MATERIAL TO PROCESS
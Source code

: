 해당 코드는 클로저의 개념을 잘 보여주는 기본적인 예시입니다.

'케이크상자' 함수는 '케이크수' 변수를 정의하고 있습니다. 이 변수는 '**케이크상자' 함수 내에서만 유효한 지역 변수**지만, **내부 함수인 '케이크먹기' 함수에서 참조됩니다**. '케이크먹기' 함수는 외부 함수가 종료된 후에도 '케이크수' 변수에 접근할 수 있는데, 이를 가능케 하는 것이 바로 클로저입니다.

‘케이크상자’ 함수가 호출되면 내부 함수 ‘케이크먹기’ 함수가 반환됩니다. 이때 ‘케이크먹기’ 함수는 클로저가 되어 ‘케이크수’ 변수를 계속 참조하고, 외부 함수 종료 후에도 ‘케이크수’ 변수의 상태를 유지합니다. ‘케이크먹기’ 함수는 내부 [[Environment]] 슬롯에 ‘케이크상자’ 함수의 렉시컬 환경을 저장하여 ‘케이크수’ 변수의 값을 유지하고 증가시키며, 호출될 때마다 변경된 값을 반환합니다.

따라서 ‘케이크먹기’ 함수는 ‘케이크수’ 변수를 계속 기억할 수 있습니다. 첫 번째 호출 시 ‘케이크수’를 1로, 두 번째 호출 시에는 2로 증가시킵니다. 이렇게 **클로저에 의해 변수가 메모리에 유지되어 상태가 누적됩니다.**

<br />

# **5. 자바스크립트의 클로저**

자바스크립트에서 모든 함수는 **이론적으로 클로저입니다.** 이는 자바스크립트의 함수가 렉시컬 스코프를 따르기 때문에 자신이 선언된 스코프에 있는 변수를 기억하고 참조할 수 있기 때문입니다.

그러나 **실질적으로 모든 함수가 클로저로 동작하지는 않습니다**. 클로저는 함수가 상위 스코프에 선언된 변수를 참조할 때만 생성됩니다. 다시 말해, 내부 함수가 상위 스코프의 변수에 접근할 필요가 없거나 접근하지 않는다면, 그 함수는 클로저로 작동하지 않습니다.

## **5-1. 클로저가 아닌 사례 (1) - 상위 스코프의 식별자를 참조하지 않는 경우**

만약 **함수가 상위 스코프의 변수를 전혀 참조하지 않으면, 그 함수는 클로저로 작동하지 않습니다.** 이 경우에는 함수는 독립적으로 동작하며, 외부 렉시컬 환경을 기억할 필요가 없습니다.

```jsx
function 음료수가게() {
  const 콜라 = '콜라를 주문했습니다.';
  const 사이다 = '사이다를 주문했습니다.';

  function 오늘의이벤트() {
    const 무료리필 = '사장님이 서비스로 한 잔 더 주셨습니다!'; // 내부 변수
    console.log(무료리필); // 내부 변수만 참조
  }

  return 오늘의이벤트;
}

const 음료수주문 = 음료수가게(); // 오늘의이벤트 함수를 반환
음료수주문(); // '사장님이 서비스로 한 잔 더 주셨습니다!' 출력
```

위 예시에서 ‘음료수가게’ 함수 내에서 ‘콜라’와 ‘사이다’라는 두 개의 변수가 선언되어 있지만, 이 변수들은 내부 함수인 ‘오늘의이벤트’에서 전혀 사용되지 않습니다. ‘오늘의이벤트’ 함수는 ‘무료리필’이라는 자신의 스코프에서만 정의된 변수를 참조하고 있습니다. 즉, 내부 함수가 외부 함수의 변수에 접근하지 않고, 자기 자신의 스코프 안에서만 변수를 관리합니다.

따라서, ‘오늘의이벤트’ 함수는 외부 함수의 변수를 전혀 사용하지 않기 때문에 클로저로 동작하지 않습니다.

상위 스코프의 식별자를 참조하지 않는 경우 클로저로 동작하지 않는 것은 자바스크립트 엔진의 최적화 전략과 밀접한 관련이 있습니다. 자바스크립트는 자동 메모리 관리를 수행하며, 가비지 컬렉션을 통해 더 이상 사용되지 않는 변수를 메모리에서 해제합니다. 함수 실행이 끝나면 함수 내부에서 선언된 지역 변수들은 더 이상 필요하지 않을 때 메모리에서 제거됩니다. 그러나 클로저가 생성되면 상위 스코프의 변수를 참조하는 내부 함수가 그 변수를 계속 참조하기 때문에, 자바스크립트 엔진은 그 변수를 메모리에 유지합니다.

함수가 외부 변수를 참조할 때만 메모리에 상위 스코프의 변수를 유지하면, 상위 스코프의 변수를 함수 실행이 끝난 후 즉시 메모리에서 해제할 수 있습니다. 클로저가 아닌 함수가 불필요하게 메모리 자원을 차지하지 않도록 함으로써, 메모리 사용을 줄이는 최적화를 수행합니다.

TASK DIRECTIONS
The lines to retype, exactly and only, run from the first line of the material through the line with "것이 바로 클로저입니다.".

EXERCISE OUTPUT
Source code

: 해당 코드는 클로저의 개념을 잘 보여주는 기본적인 예시입니다.

'케이크상자' 함수는 '케이크수' 변수를 정의하고 있습니다. 이 변수는 '**케이크상자' 함수 내에서만 유효한 지역 변수**지만, **내부 함수인 '케이크먹기' 함수에서 참조됩니다**. '케이크먹기' 함수는 외부 함수가 종료된 후에도 '케이크수' 변수에 접근할 수 있는데, 이를 가능케 하는 것이 바로 클로저입니다.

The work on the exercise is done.